From Wikipedia, the free encyclopedia

The United Nations Partition Plan for Palestine or United Nations General Assembly Resolution 181 (II) Future Government of Palestine was a plan adopted by a decision of the General Assembly on November 29, 1947.[1][2] The decision recommended the division of the Mandate of Palestine into two provisional states, one Jewish and one Arab, and provided the framework for a regional economic union. The General Assembly also recommended that the City of Jerusalem not be included in either state, but, rather, be placed under a special international regime administered by the United Nations (a corpus separatum). A transitional period under UN auspices was to begin with the adoption of the resolution and last until establishment of the two states. The resolution contemplated a gradual withdrawal of British forces and termination of the British Mandate of Palestine by August 1, 1948, and full independence of the new states by 1 October 1948.

The plan was approved by a vote of 33 to 13, with 10 abstentions. On March 5, 1948, the United Nations Security Council reached an impasse when it refused to pass a resolution which would have accepted the partition plan as a basis for Security Council action.[3] The United States subsequently recommended a temporary UN trusteeship for Palestine "without prejudice to the character of the eventual political settlement", and the Security Council voted to send the matter back to the General Assembly for further deliberation.[4] The General Assembly decided to appoint a Mediator, and relieved the Palestine Commission from any further exercise of responsibility under resolution 181 (II) of 29 November 1947.[5]

While the plan was never implemented, Israel's Declaration of Independence of May 1948 cites the UN resolution among the items recognizing the right of the Jewish People to establish a state. The Palestinian Declaration of Independence of 1988 (one of the attempts to create a Palestinian state) similarly recalls the partition plan as being among the sources entitling PalestinianArabs to statehood (though the Arabs strongly rejected the plan in 1947 and 1948).

1947 partition plan for Palestine
UN
Background

The terms of the League of Nations Mandates had an origin outside of the organization. They were drafted in the councils of the Allies of World War I. The League of Nations could not alter the terms of a mandate in any substantial way.[6] It was the original intention of the League of Nations that the Mandatory regime in Palestine would lead to independence.

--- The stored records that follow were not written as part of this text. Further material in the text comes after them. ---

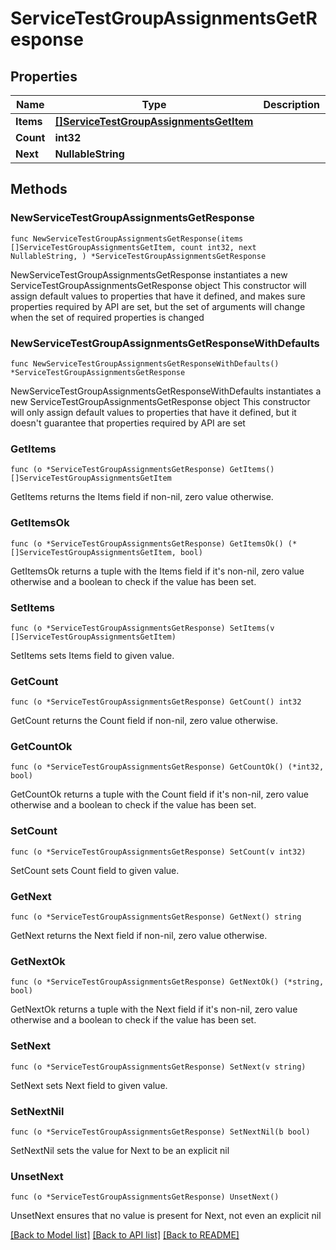 # ServiceTestGroupAssignmentsGetResponse

## Properties

Name | Type | Description | Notes
------------ | ------------- | ------------- | -------------
**Items** | [**[]ServiceTestGroupAssignmentsGetItem**](ServiceTestGroupAssignmentsGetItem.md) |  | 
**Count** | **int32** |  | 
**Next** | **NullableString** |  | 

## Methods

### NewServiceTestGroupAssignmentsGetResponse

`func NewServiceTestGroupAssignmentsGetResponse(items []ServiceTestGroupAssignmentsGetItem, count int32, next NullableString, ) *ServiceTestGroupAssignmentsGetResponse`

NewServiceTestGroupAssignmentsGetResponse instantiates a new ServiceTestGroupAssignmentsGetResponse object
This constructor will assign default values to properties that have it defined,
and makes sure properties required by API are set, but the set of arguments
will change when the set of required properties is changed

### NewServiceTestGroupAssignmentsGetResponseWithDefaults

`func NewServiceTestGroupAssignmentsGetResponseWithDefaults() *ServiceTestGroupAssignmentsGetResponse`

NewServiceTestGroupAssignmentsGetResponseWithDefaults instantiates a new ServiceTestGroupAssignmentsGetResponse object
This constructor will only assign default values to properties that have it defined,
but it doesn't guarantee that properties required by API are set

### GetItems

`func (o *ServiceTestGroupAssignmentsGetResponse) GetItems() []ServiceTestGroupAssignmentsGetItem`

GetItems returns the Items field if non-nil, zero value otherwise.

### GetItemsOk

`func (o *ServiceTestGroupAssignmentsGetResponse) GetItemsOk() (*[]ServiceTestGroupAssignmentsGetItem, bool)`

GetItemsOk returns a tuple with the Items field if it's non-nil, zero value otherwise
and a boolean to check if the value has been set.

### SetItems

`func (o *ServiceTestGroupAssignmentsGetResponse) SetItems(v []ServiceTestGroupAssignmentsGetItem)`

SetItems sets Items field to given value.


### GetCount

`func (o *ServiceTestGroupAssignmentsGetResponse) GetCount() int32`

GetCount returns the Count field if non-nil, zero value otherwise.

### GetCountOk

`func (o *ServiceTestGroupAssignmentsGetResponse) GetCountOk() (*int32, bool)`

GetCountOk returns a tuple with the Count field if it's non-nil, zero value otherwise
and a boolean to check if the value has been set.

### SetCount

`func (o *ServiceTestGroupAssignmentsGetResponse) SetCount(v int32)`

SetCount sets Count field to given value.


### GetNext

`func (o *ServiceTestGroupAssignmentsGetResponse) GetNext() string`

GetNext returns the Next field if non-nil, zero value otherwise.

### GetNextOk

`func (o *ServiceTestGroupAssignmentsGetResponse) GetNextOk() (*string, bool)`

GetNextOk returns a tuple with the Next field if it's non-nil, zero value otherwise
and a boolean to check if the value has been set.

### SetNext

`func (o *ServiceTestGroupAssignmentsGetResponse) SetNext(v string)`

SetNext sets Next field to given value.


### SetNextNil

`func (o *ServiceTestGroupAssignmentsGetResponse) SetNextNil(b bool)`

 SetNextNil sets the value for Next to be an explicit nil

### UnsetNext
`func (o *ServiceTestGroupAssignmentsGetResponse) UnsetNext()`

UnsetNext ensures that no value is present for Next, not even an explicit nil

[[Back to Model list]](../README.md#documentation-for-models) [[Back to API list]](../README.md#documentation-for-api-endpoints) [[Back to README]](../README.md)


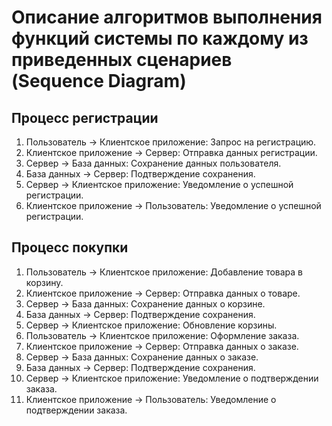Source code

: # Описание алгоритмов выполнения функций системы по каждому из приведенных сценариев (Sequence Diagram)

## Процесс регистрации
1. Пользователь -> Клиентское приложение: Запрос на регистрацию.
2. Клиентское приложение -> Сервер: Отправка данных регистрации.
3. Сервер -> База данных: Сохранение данных пользователя.
4. База данных -> Сервер: Подтверждение сохранения.
5. Сервер -> Клиентское приложение: Уведомление о успешной регистрации.
6. Клиентское приложение -> Пользователь: Уведомление о успешной регистрации.

## Процесс покупки
1. Пользователь -> Клиентское приложение: Добавление товара в корзину.
2. Клиентское приложение -> Сервер: Отправка данных о товаре.
3. Сервер -> База данных: Сохранение данных о корзине.
4. База данных -> Сервер: Подтверждение сохранения.
5. Сервер -> Клиентское приложение: Обновление корзины.
6. Пользователь -> Клиентское приложение: Оформление заказа.
7. Клиентское приложение -> Сервер: Отправка данных о заказе.
8. Сервер -> База данных: Сохранение данных о заказе.
9. База данных -> Сервер: Подтверждение сохранения.
10. Сервер -> Клиентское приложение: Уведомление о подтверждении заказа.
11. Клиентское приложение -> Пользователь: Уведомление о подтверждении заказа.
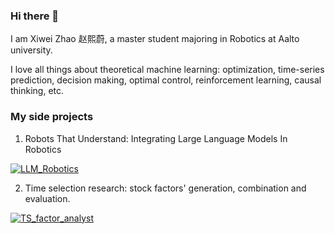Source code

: ### Hi there 👋

I am Xiwei Zhao 赵熙蔚, a master student majoring in Robotics at Aalto university.

I love all things about theoretical machine learning: optimization, time-series prediction, decision making, optimal control, reinforcement learning, causal thinking, etc.

<!-- ![Xiwei's GitHub stats](https://github-readme-stats.vercel.app/api?username=xiweizhao118&show_icons=true&theme=tokyonight) -->

### My side projects

1. Robots That Understand: Integrating Large Language Models In Robotics

[![LLM_Robotics](https://github-readme-stats.vercel.app/api/pin?username=xiweizhao118&repo=LLM_Robotics&theme=radical)](https://github.com/xiweizhao118/LLM_Robotics)

2. Time selection research: stock factors' generation, combination and evaluation.

[![TS_factor_analyst](https://github-readme-stats.vercel.app/api/pin?username=xiweizhao118&repo=TS_factor_analyst&theme=radical)](https://github.com/xiweizhao118/TS_factor_analyst)

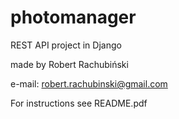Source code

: # photomanager
REST API project in Django

made by Robert Rachubiński

e-mail: robert.rachubinski@gmail.com

For instructions see README.pdf
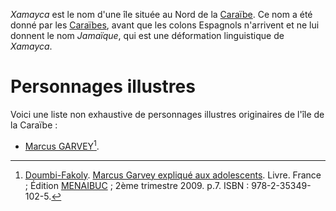 <!-- TITLE: Xamayca / Jamaïque -->
<!-- SUBTITLE: Présentation de Xamayca -->

*Xamayca* est le nom d'une île située au Nord de la [Caraïbe](). Ce nom a été donné par les [Caraïbes](), avant que les colons Espagnols n'arrivent et ne lui donnent le nom *Jamaïque*, qui est une déformation linguistique de *Xamayca*.

# Personnages illustres
Voici une liste non exhaustive de personnages illustres originaires de l'île de la Caraïbe :
* [Marcus GARVEY]()[^1].


[^1]: [Doumbi-Fakoly](). [Marcus Garvey expliqué aux adolescents](). Livre. France ; Édition [MENAIBUC]() ; 2ème trimestre 2009. p.7. ISBN : 978-2-35349-102-5.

In 1937, members of the Permanent Mandates Commission of the League of Nations had privately informed the leadership of the Jewish Agency that the Palestine Mandate could not be implemented according to the Agency's wishes. Faced with the prospect of remaining a minority in greater Palestine, the Jewish Agency Executive decided that partition was the only way out of the impasse.[7] The principle of partition was placed on the agenda of the Twentieth Zionist Congress. In a 15 July 1937 editorial, David Ben-Gurion implied that partition could never be an acceptable long-term solution: 'The Jewish people have always regarded, and will continue to regard Palestine as a whole, as a single country which is theirs in a national sense and will become theirs once again. No Jew will accept partition as a just and rightful solution.'[8] During the Congress, Ben Gurion supported the proposal to partition Palestine into a Jewish and an Arab state.[9] At the same time, he delivered speeches which made it clear that he did not accept partition as a final solution: 'If I had been faced with the question: a Jewish state in the west of the land of Israel in return for giving up on our historical right to the entire land of Israel I would have postponed the establishment of the state. No Jew is entitled to give up the right of the Jewish nation to the land. It is not in the authority of any Jew or of any Jewish body; it is not even in the authority of the entire nation alive today to give up any part of the land'... ...'this is a standing right under all conditions. Even if, at any point, the Jews choose to decline it, they have no right to deprive future generations of it. Our right to the entire land exists and stands for ever.'[10]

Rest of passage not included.